Again With the Law Review Nonsense

Having followed the last round of controversy concerning lawyer and writer Rabea Eghbariah and his scholarship on what he is free to call "Nakba,"* I am trying to keep abreast of the latest round, which concerns the publication of a longer version of that project in the Columbia Law Review, and the publication and de-publication of that article online (along with every other article, since the entire website, when I last looked at it this morning, just reads "under maintenance").

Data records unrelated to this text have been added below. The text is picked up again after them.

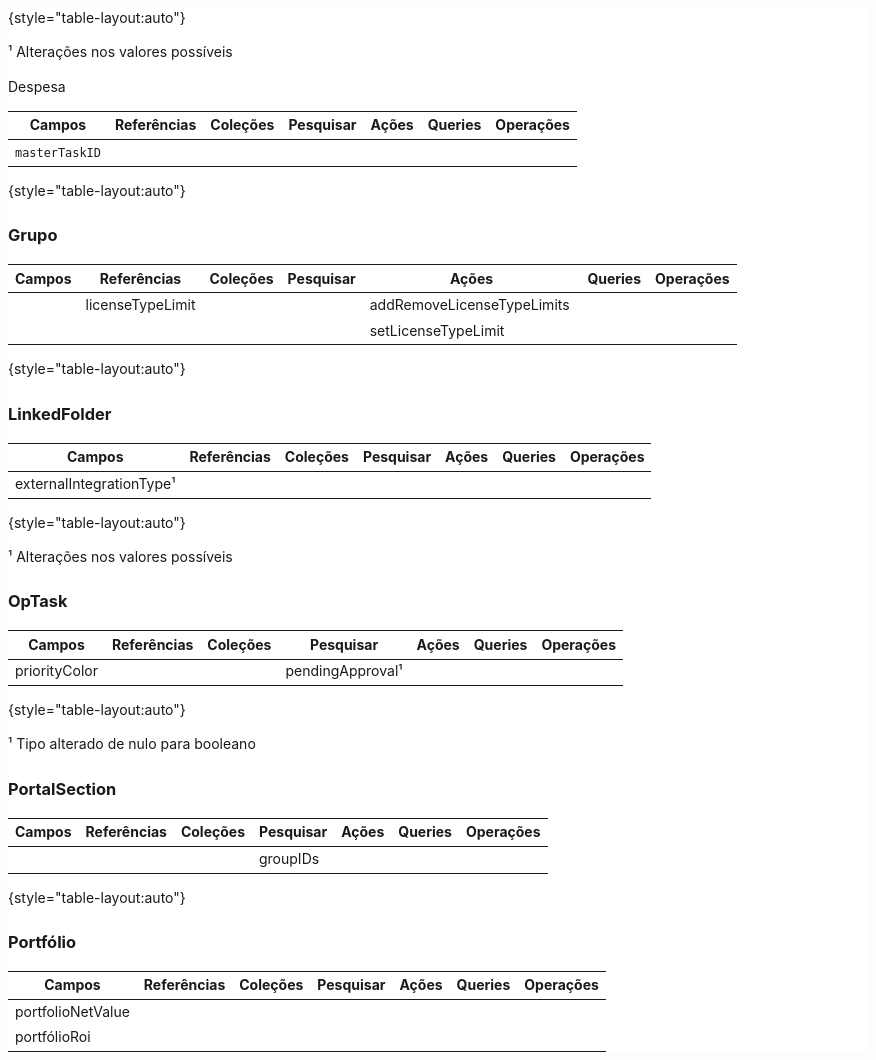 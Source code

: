 {style=&quot;table-layout:auto&quot;}

¹ Alterações nos valores possíveis

Despesa

| Campos | Referências | Coleções | Pesquisar | Ações | Queries | Operações |
|---|---|---|---|---|---|---|
| `masterTaskID` |   |   |   |   |   |   |

{style=&quot;table-layout:auto&quot;}

### Grupo

| Campos | Referências | Coleções | Pesquisar | Ações | Queries | Operações |
|---|---|---|---|---|---|---|
|   | licenseTypeLimit |   |   | addRemoveLicenseTypeLimits  |   |   |
|   |   |   |   | setLicenseTypeLimit |   |   |

{style=&quot;table-layout:auto&quot;}

### LinkedFolder

| Campos | Referências | Coleções | Pesquisar | Ações | Queries | Operações |
|---|---|---|---|---|---|---|
| externalIntegrationType¹ |  |  |  |  |  |  |

{style=&quot;table-layout:auto&quot;}

¹ Alterações nos valores possíveis

### OpTask

| Campos | Referências | Coleções | Pesquisar | Ações | Queries | Operações |
|---|---|---|---|---|---|---|
| priorityColor |  |  | pendingApproval¹ |  |  |  |

{style=&quot;table-layout:auto&quot;}

¹ Tipo alterado de nulo para booleano

### PortalSection

| Campos | Referências | Coleções | Pesquisar | Ações | Queries | Operações |
|---|---|---|---|---|---|---|
|  |  |  | groupIDs |  |  |  |

{style=&quot;table-layout:auto&quot;}

### Portfólio

| Campos | Referências | Coleções | Pesquisar | Ações | Queries | Operações |
|---|---|---|---|---|---|---|
| portfolioNetValue |  |  |  |  |  |  |
| portfólioRoi |   |   |   |   |   |   |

One should take early and partisan coverage with a very large, even kosher-sized grain of salt. For instance, the main story on the subject at the moment, in The Intercept, is one-sided in its sourcing and checking, and it shows. For example, it repeats credulously an editor's statement that "I remember searching Columbia Law Review’s website in October, and there’s only one other mention of the word Palestine in the entire online existence"--possibly true, but misleading, insofar as the word has appeared some 30 times in the journal's existence (not including case names), including 15 in the last 20 years or so. Not a capital crime, to be sure; but it's the kind of thing that's easily checked, and that, perhaps deliberately, leaves readers with a mistaken impression of the journal's past and present alike. (Perhaps the problem is that the Columbia Law Review's website, like many law review websites, is just not very good. If it's any comfort, others are even worse. Just off hand, the Texas, UCLA, and California law reviews all seem to require a hacker's skills if one simply wants to find out what has been published issue by issue.) 

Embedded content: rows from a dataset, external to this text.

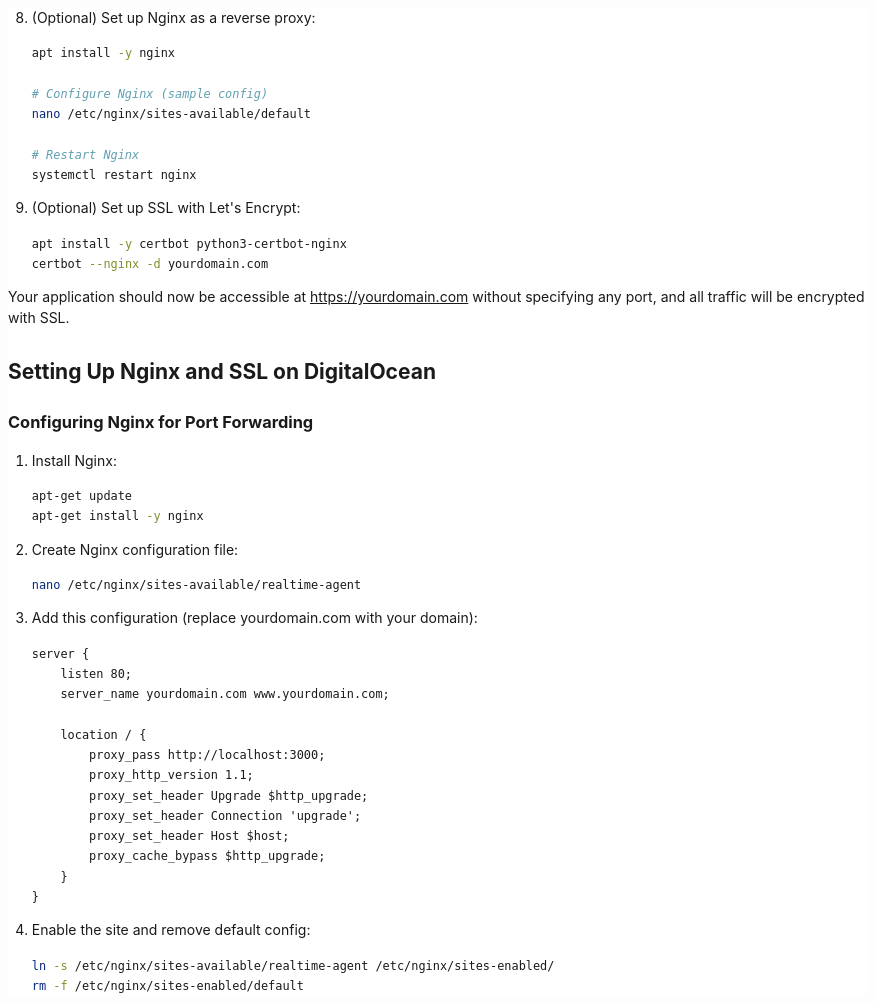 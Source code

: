 8. (Optional) Set up Nginx as a reverse proxy:
   ```bash
   apt install -y nginx
   
   # Configure Nginx (sample config)
   nano /etc/nginx/sites-available/default
   
   # Restart Nginx
   systemctl restart nginx
   ```

9. (Optional) Set up SSL with Let's Encrypt:
   ```bash
   apt install -y certbot python3-certbot-nginx
   certbot --nginx -d yourdomain.com
   ```

Your application should now be accessible at https://yourdomain.com without specifying any port, and all traffic will be encrypted with SSL.

## Setting Up Nginx and SSL on DigitalOcean

### Configuring Nginx for Port Forwarding

1. Install Nginx:
   ```bash
   apt-get update
   apt-get install -y nginx
   ```

2. Create Nginx configuration file:
   ```bash
   nano /etc/nginx/sites-available/realtime-agent
   ```

3. Add this configuration (replace yourdomain.com with your domain):
   ```
   server {
       listen 80;
       server_name yourdomain.com www.yourdomain.com;

       location / {
           proxy_pass http://localhost:3000;
           proxy_http_version 1.1;
           proxy_set_header Upgrade $http_upgrade;
           proxy_set_header Connection 'upgrade';
           proxy_set_header Host $host;
           proxy_cache_bypass $http_upgrade;
       }
   }
   ```

4. Enable the site and remove default config:
   ```bash
   ln -s /etc/nginx/sites-available/realtime-agent /etc/nginx/sites-enabled/
   rm -f /etc/nginx/sites-enabled/default
   ```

It is difficult to pronounce on the facts under such circumstances. And absent a proper command of the facts it's even difficult to deliver some kind of principled statement. That said, just as I disagreed with the HLR editors' decision in November, I am certainly disturbed by the action of the CLR leadership in simply eliminating the entire article, along with the website, even if it is eventually published. The notion that there is a unique "Palestinian exception" to free speech norms or academic freedom is absurd, in light of numerous other occasions on which writers, editors, publishers, and others have engaged in censorship and self-censorship on numerous hot-button subjects over the years. But I am hardly comforted by the possibility that it is one more exception. And it would be no more comforting if the exception were better seen as a general "controversial subject" exception. Whatever the full facts and sequence of events, the journal ended up in an embarrassing place. Since it is unlikely the whole piece will be pulled, the board should have left the article up even if its hand was forced.  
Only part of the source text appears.